• **Problem statement**
Looking at the records below, count how many lines contain the string "UniX". Give that number alone.

─── Input for this task

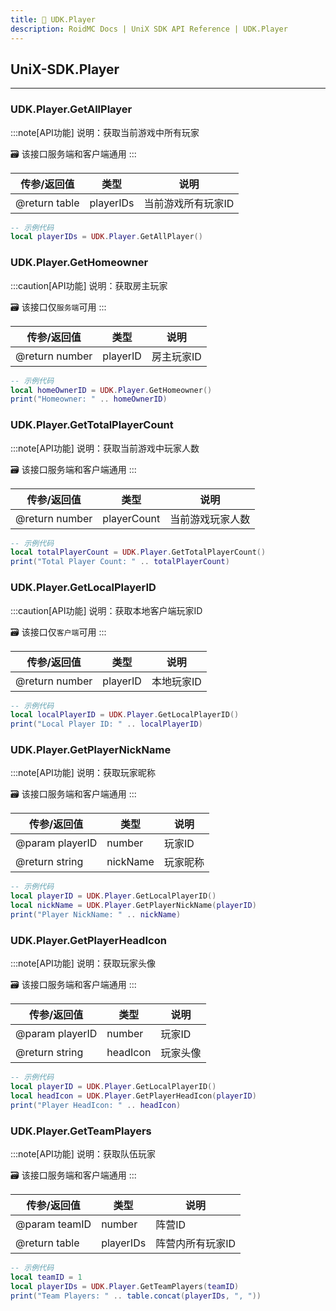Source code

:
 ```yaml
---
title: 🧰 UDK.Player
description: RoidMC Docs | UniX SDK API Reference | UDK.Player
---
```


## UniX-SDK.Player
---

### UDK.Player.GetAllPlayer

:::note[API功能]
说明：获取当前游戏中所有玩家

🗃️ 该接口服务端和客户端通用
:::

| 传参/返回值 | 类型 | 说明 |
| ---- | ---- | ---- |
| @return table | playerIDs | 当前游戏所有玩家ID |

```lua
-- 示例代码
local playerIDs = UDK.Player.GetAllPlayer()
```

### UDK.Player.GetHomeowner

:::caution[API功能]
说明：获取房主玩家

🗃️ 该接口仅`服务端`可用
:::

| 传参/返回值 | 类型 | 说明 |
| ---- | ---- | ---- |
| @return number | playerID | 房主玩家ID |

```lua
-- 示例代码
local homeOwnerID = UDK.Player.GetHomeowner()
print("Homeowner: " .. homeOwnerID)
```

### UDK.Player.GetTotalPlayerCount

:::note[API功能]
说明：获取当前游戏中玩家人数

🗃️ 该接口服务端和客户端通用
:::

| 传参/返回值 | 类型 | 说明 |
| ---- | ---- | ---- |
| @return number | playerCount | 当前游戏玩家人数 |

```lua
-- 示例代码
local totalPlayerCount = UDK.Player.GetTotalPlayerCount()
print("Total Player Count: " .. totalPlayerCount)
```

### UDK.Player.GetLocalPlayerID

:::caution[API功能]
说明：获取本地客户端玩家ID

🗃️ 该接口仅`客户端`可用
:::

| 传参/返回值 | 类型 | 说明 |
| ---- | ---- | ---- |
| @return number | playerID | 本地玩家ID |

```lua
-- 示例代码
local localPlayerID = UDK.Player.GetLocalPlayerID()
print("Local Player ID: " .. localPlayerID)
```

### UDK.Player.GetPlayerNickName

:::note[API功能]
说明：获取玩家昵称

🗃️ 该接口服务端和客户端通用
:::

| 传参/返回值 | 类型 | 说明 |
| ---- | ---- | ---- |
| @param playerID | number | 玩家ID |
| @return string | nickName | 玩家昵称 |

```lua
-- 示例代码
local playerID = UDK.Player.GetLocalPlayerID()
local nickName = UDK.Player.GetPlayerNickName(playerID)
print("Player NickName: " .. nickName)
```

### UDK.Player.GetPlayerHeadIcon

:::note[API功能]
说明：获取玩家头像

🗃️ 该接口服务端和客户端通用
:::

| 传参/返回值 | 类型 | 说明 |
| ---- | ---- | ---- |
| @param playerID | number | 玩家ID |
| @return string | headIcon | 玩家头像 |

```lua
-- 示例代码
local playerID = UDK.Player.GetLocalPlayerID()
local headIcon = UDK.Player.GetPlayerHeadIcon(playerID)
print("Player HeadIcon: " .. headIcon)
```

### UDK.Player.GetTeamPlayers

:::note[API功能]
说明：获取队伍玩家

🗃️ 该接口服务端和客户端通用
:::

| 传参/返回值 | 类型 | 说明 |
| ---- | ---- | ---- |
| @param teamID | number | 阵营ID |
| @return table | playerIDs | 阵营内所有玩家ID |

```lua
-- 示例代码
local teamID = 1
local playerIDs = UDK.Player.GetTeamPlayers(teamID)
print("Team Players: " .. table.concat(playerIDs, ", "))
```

──────
─── Input for this task

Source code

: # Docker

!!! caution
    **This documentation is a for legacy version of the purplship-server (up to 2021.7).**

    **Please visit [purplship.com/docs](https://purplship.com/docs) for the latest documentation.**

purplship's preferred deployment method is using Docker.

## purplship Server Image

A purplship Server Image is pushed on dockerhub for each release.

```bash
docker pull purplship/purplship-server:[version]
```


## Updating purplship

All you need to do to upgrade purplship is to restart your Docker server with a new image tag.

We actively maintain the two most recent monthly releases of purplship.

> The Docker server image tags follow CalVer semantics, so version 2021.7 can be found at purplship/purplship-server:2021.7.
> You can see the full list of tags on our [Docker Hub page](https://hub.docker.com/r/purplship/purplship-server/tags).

──────
─── Input for this task

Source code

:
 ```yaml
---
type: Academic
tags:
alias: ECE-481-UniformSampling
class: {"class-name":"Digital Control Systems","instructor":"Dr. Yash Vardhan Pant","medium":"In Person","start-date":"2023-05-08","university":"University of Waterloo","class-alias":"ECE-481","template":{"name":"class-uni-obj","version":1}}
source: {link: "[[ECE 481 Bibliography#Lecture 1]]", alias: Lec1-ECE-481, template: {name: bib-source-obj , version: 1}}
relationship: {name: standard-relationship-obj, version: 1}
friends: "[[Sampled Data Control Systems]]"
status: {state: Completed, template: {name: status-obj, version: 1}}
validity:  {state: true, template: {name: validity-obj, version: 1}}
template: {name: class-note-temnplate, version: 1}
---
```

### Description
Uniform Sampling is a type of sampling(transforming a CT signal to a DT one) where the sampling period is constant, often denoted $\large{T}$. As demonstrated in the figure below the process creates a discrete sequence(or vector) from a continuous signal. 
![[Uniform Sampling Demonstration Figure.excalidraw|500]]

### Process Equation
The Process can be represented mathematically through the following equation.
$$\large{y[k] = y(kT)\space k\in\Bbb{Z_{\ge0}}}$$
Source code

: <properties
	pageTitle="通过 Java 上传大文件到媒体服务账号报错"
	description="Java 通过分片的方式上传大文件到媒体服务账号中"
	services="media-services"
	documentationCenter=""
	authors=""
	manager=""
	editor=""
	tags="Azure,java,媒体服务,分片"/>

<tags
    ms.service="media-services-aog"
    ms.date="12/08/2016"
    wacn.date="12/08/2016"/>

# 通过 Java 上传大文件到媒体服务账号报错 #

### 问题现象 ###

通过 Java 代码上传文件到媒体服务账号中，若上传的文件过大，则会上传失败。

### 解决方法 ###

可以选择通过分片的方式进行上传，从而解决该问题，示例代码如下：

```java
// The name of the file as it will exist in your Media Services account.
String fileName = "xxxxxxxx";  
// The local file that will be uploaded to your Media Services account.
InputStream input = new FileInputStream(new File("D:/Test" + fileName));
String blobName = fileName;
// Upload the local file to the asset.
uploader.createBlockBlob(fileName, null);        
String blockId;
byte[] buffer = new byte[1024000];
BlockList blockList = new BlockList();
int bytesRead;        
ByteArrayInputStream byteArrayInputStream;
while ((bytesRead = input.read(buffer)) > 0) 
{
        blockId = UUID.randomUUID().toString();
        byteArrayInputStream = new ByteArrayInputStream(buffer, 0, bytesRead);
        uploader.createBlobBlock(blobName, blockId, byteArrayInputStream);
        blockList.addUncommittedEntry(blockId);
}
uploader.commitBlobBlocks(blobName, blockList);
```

──────

• **Response box**
2